You see the State Department then had, really, two Under Secretaries. There was the Under Secretary, that was me; then there was the Under Secretary for Economic Affairs, that was Will Clayton. Well that was an abortive move, trying to give recognition to some of the serious economic questions around the world; but General Marshall always worked on the theory that to have a good military operation, if the captain is shot, the lieutenant has got to know enough to take over. He always said, "Frankly, I don't understand half of this business going on." And he said, "I've just got to have you down here." Well, of course, I was absolutely devoted to him; he was the most wonderful man, and we got along beautifully, and with the President setting, I think, the tone. The President said, "General Marshall, I never want you to have anything whatsoever to do with politics. You leave that to me, I'11 take care of that." And, of course, this was in a very rough campaign. Everybody was madder than hell at everybody
else, and the President said the same thing, "I want you and Lovett to have no part at all in the political campaign; don't make any speeches, don't do anything." That is the only basis on which the General would take it anyway. Here I am a registered Republican voting independent, which in my case, meant I was voting the Democratic ticket always -- not because I was a Democrat but because I thought they had either better men or a better idea of what was going on. MCKINZIE: Were you a little bit agonized, troubled I should say, when later on the China business came up and that did become a little partisan I think? LOVETT: Oh, that was definitely partisan. It was made partisan in part by a Senator from California, [William F.] Knowland, yes, and a Representative from Minnesota, [Walter] Judd, who'd been a Chinese missionary. But that was kept embalmed; we never made any speeches, we never attacked them, we never
attacked the pro-China party. We would not infiltrate -- Government was not infiltrated by the pro-Chinese, in the way the Government has now been infiltrated by the "doves," and the antiwar and the "peace now" people and people who, I think, would walk a very narrow line on treason. I don't know what else you could call it, regardless of what you feel about it now. I think it was one of the stupidest things we ever did to go into Vietnam. We went through Korea, and the understanding was then and proof of this lies with what was called a "never again club," which I think was started by General Walton Walker, II, and General Matt Ridgway. They, and even Max Taylor, always said, "Never again get into combat on the mainland of Asia in an infantry sense, ground troops. Don't use ground troops." So, that's the reason for my yelling about the infiltrators and the "fifth columnists" operation here. Now you have actually seen, in my opinion, actually seen the peace movement start from a very small group of real peace loving people. You've seen that taken over by a
very well-organized movement which has been able, even though small, to generate a very large following, partly because of the length of time, partly because of disgust, partly because of the stupidity of the whole affair, lack of success in the enterprise; all these things contributed I'm sure. Nevertheless, there was none of that type of thing in our dealings with the China lobby in Washington. As I recall, it may have existed but I never saw it. WILSON: Let me ask one more question about politics. How much did the concern or feeling that probably President Truman would not win reelection in 1948, how much did this affect the situation that you were going through in 1947, '48? Was that sort of a constant factor or did you just work on the basis of, well, he's President now and we'll... LOVETT: I never paid any attention to it. WILSON: Did people around you, did you feel they weren't -- they were not?

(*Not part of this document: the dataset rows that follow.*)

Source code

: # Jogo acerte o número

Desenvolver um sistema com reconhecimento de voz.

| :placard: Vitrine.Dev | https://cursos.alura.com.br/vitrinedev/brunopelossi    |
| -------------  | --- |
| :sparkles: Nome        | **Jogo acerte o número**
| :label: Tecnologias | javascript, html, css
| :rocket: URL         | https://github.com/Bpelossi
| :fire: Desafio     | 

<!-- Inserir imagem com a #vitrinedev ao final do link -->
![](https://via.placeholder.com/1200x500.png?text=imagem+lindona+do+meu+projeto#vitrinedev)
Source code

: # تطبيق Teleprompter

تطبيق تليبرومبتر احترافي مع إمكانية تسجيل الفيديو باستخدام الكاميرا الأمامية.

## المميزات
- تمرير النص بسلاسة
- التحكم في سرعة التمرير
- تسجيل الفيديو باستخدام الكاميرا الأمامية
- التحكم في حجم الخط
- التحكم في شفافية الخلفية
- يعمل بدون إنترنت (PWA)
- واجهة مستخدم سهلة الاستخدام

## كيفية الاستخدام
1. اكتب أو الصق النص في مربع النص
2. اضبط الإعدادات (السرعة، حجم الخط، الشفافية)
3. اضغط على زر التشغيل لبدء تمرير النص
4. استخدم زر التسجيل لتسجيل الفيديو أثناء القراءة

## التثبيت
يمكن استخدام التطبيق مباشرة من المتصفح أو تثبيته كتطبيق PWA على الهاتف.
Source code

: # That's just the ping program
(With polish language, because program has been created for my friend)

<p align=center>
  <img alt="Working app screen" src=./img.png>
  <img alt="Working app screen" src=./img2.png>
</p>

LOVETT: No, never. I believe, and I can't be sure about this obviously, but I believe that Jim Forrestal was affected by the doubts as to how you would turn over the helm of Government to a different party with so many critical problems. So that he was for discussing various policies with the potential successor government and I believe that is what caused his breakdown. I think Arthur Krock points that out rather well in his last book; if you're interested in it, you'll find a detailed statement on it. WILSON: One of the things that's been so intriguing to us is something that you alluded to before we turned on the tape recorder. You were stressing the sense of security that you had and the sense of trust that the President placed in you and that you could count on him. This is a time when there's this man from Missouri, who is not sophisticated in any normal sense, and he has around him a group of very strong people. Very strong -- General Marshall, and Harriman and Dean Acheson and people
who are in a sense very different in background and yet everyone says basically the same thing that you said. LOVETT: There's no question about it in my mind. I had served of course, initially under [Franklin] Roosevelt, who had quite a different type of approach, and Roosevelt wanted to play every instrument in the band, really, and that's a good way to get a split lip. President Truman was practically ideally equipped for this job. He was blunt in his statements when he had to be; he was courageous, he was thoughtful, he was hard working, he knew the way the Government works as nobody I ever saw before and he had personal qualities which were extremely attractive. He was modest almost to the point of a fault, but there wasn't any question of who was boss. And, of course, he was helped almost immeasurably by his wife, Bess Truman, who is one of the finest women I ever saw in my life. My wife and I absolutely loved her; she was simply superb and there was, we felt, a sense of unity in that family, which God knows was lacking in
many of the previous ones. I think of the comment that was made by Professor Isaiah Berlin, of Oxford or Cambridge, I believe it was, who said, "When the history of this century is written, Truman will be one of the five greatest Presidents." Not being a historian, I would gladly accept that. If I were a historian, I would probably cut it down in total number a little bit, because Mr. Truman and Mrs. Truman, as presences in the White House, were absolutely superb. WILSON: Much has been made, I think rightly, of General Marshall's effect upon the Department in regularizing the administration of the Department. I gather, in a sense, that administration from the heads of agencies on up was being regularized at the same time; that is, the relationship between the President and the heads of departments and that probably had some effect too. Were you involved in trying to make some sense of the Department of State?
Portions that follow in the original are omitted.